BEGIN

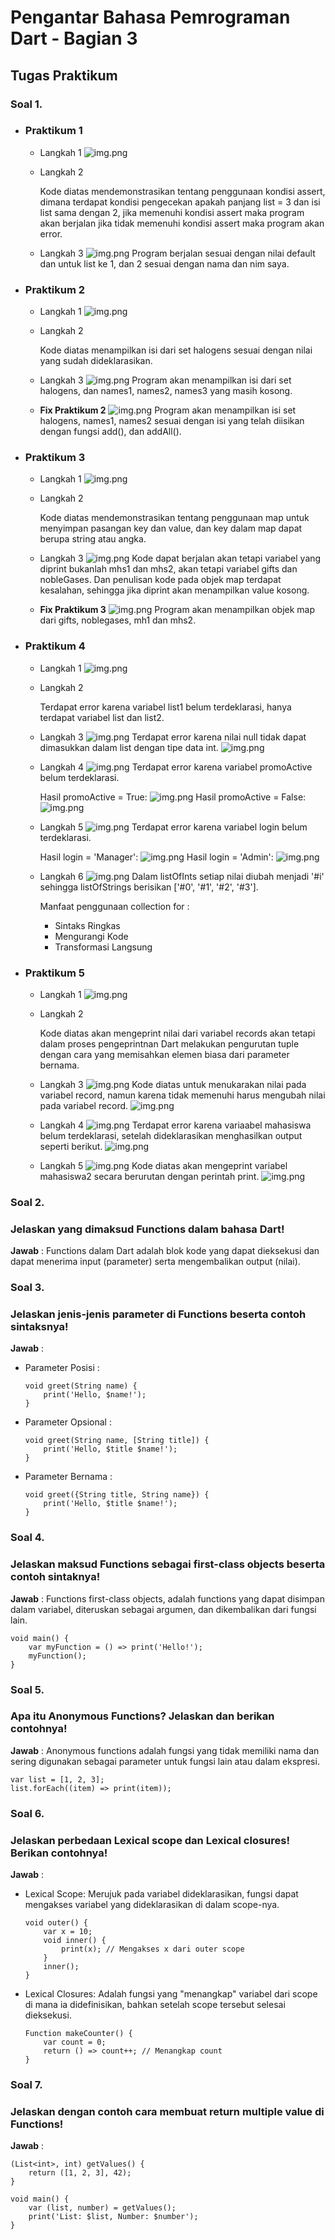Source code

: # Pengantar Bahasa Pemrograman Dart - Bagian 3

## Tugas Praktikum

### Soal 1.

-   ### Praktikum 1

    -   Langkah 1
        ![img.png](doc/Prak1-1.png)

    -   Langkah 2

        Kode diatas mendemonstrasikan tentang penggunaan kondisi assert, dimana terdapat kondisi pengecekan apakah panjang list = 3 dan isi list sama dengan 2, jika memenuhi kondisi assert maka program akan berjalan jika tidak memenuhi kondisi assert maka program akan error.

    -   Langkah 3
        ![img.png](doc/Prak1-2.png)
        Program berjalan sesuai dengan nilai default dan untuk list ke 1, dan 2 sesuai dengan nama dan nim saya.

-   ### Praktikum 2

    -   Langkah 1
        ![img.png](doc/Prak2-1.png)

    -   Langkah 2

        Kode diatas menampilkan isi dari set halogens sesuai dengan nilai yang sudah dideklarasikan.

    -   Langkah 3
        ![img.png](doc/Prak2-2.png)
        Program akan menampilkan isi dari set halogens, dan names1, names2, names3 yang masih kosong.

    -   **Fix Praktikum 2**
        ![img.png](doc/Prak2fix.png)
        Program akan menampilkan isi set halogens, names1, names2 sesuai dengan isi yang telah diisikan dengan fungsi add(), dan addAll().

-   ### Praktikum 3

    -   Langkah 1
        ![img.png](doc/Prak3-1.png)

    -   Langkah 2

        Kode diatas mendemonstrasikan tentang penggunaan map untuk menyimpan pasangan key dan value, dan key dalam map dapat berupa string atau angka.

    -   Langkah 3
        ![img.png](doc/Prak3-2.png)
        Kode dapat berjalan akan tetapi variabel yang diprint bukanlah mhs1 dan mhs2, akan tetapi variabel gifts dan nobleGases. Dan penulisan kode pada objek map terdapat kesalahan, sehingga jika diprint akan menampilkan value kosong.

    -   **Fix Praktikum 3**
        ![img.png](doc/Prak3fix.png)
        Program akan menampilkan objek map dari gifts, noblegases, mh1 dan mhs2.

-   ### Praktikum 4

    -   Langkah 1
        ![img.png](doc/Prak4-1.png)

    -   Langkah 2

        Terdapat error karena variabel list1 belum terdeklarasi, hanya terdapat variabel list dan list2.

    -   Langkah 3
        ![img.png](doc/Prak4-2.png)
        Terdapat error karena nilai null tidak dapat dimasukkan dalam list dengan tipe data int.
        ![img.png](doc/Prak42fix.png)

    -   Langkah 4
        ![img.png](doc/Prak4-3.png)
        Terdapat error karena variabel promoActive belum terdeklarasi.

        Hasil promoActive = True:
        ![img.png](doc/Prak4-3T.png)
        Hasil promoActive = False:
        ![img.png](doc/Prak4-3F.png)

    -   Langkah 5
        ![img.png](doc/Prak4-4.png)
        Terdapat error karena variabel login belum terdeklarasi.

        Hasil login = 'Manager':
        ![img.png](doc/Prak4-4M.png)
        Hasil login = 'Admin':
        ![img.png](doc/Prak4-4A.png)

    -   Langkah 6
        ![img.png](doc/Prak4-5.png)
        Dalam listOfInts setiap nilai diubah menjadi '#i' sehingga listOfStrings berisikan ['#0', '#1', '#2', '#3'].

        Manfaat penggunaan collection for :

        -   Sintaks Ringkas
        -   Mengurangi Kode
        -   Transformasi Langsung

-   ### Praktikum 5

    -   Langkah 1
        ![img.png](doc/Prak5-1.png)

    -   Langkah 2

        Kode diatas akan mengeprint nilai dari variabel records akan tetapi dalam proses pengeprintnan Dart melakukan pengurutan tuple dengan cara yang memisahkan elemen biasa dari parameter bernama.

    -   Langkah 3
        ![img.png](doc/Prak5-2.png)
        Kode diatas untuk menukarakan nilai pada variabel record, namun karena tidak memenuhi harus mengubah nilai pada variabel record.
        ![img.png](doc/Prak5fix.png)

    -   Langkah 4
        ![img.png](doc/Prak5-3.png)
        Terdapat error karena variaabel mahasiswa belum terdeklarasi, setelah dideklarasikan menghasilkan output seperti berikut.
        ![img.png](doc/Prak5-4.png)
    -   Langkah 5
        ![img.png](doc/Prak5-5.png)
        Kode diatas akan mengeprint variabel mahasiswa2 secara berurutan dengan perintah print.
        ![img.png](doc/Prak5-6.png)

### Soal 2.

### Jelaskan yang dimaksud Functions dalam bahasa Dart!

**Jawab** : Functions dalam Dart adalah blok kode yang dapat dieksekusi dan dapat menerima input (parameter) serta mengembalikan output (nilai).

### Soal 3.

### Jelaskan jenis-jenis parameter di Functions beserta contoh sintaksnya!

**Jawab** :

-   Parameter Posisi :
    ```
    void greet(String name) {
        print('Hello, $name!');
    }
    ```
-   Parameter Opsional :

    ```
    void greet(String name, [String title]) {
        print('Hello, $title $name!');
    }
    ```

-   Parameter Bernama :
    ```
    void greet({String title, String name}) {
        print('Hello, $title $name!');
    }
    ```

### Soal 4.

### Jelaskan maksud Functions sebagai first-class objects beserta contoh sintaknya!

**Jawab** : Functions first-class objects, adalah functions yang dapat disimpan dalam variabel, diteruskan sebagai argumen, dan dikembalikan dari fungsi lain.

```
void main() {
    var myFunction = () => print('Hello!');
    myFunction();
}
```

### Soal 5.

### Apa itu Anonymous Functions? Jelaskan dan berikan contohnya!

**Jawab** : Anonymous functions adalah fungsi yang tidak memiliki nama dan sering digunakan sebagai parameter untuk fungsi lain atau dalam ekspresi.

```
var list = [1, 2, 3];
list.forEach((item) => print(item));
```

### Soal 6.

### Jelaskan perbedaan Lexical scope dan Lexical closures! Berikan contohnya!

**Jawab** :

-   Lexical Scope: Merujuk pada variabel dideklarasikan, fungsi dapat mengakses variabel yang dideklarasikan di dalam scope-nya.

    ```
    void outer() {
        var x = 10;
        void inner() {
            print(x); // Mengakses x dari outer scope
        }
        inner();
    }
    ```

-   Lexical Closures: Adalah fungsi yang "menangkap" variabel dari scope di mana ia didefinisikan, bahkan setelah scope tersebut selesai dieksekusi.
    ```
    Function makeCounter() {
        var count = 0;
        return () => count++; // Menangkap count
    }
    ```

### Soal 7.

### Jelaskan dengan contoh cara membuat return multiple value di Functions!

**Jawab** :
```
(List<int>, int) getValues() {
    return ([1, 2, 3], 42);
}

void main() {
    var (list, number) = getValues();
    print('List: $list, Number: $number');
}
```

END

Instructions for the task: Scan the material above for the string "pada". Return each line where it occurs.

Exercise result:
        Kode dapat berjalan akan tetapi variabel yang diprint bukanlah mhs1 dan mhs2, akan tetapi variabel gifts dan nobleGases. Dan penulisan kode pada objek map terdapat kesalahan, sehingga jika diprint akan menampilkan value kosong.
        Kode diatas untuk menukarakan nilai pada variabel record, namun karena tidak memenuhi harus mengubah nilai pada variabel record.
-   Lexical Scope: Merujuk pada variabel dideklarasikan, fungsi dapat mengakses variabel yang dideklarasikan di dalam scope-nya.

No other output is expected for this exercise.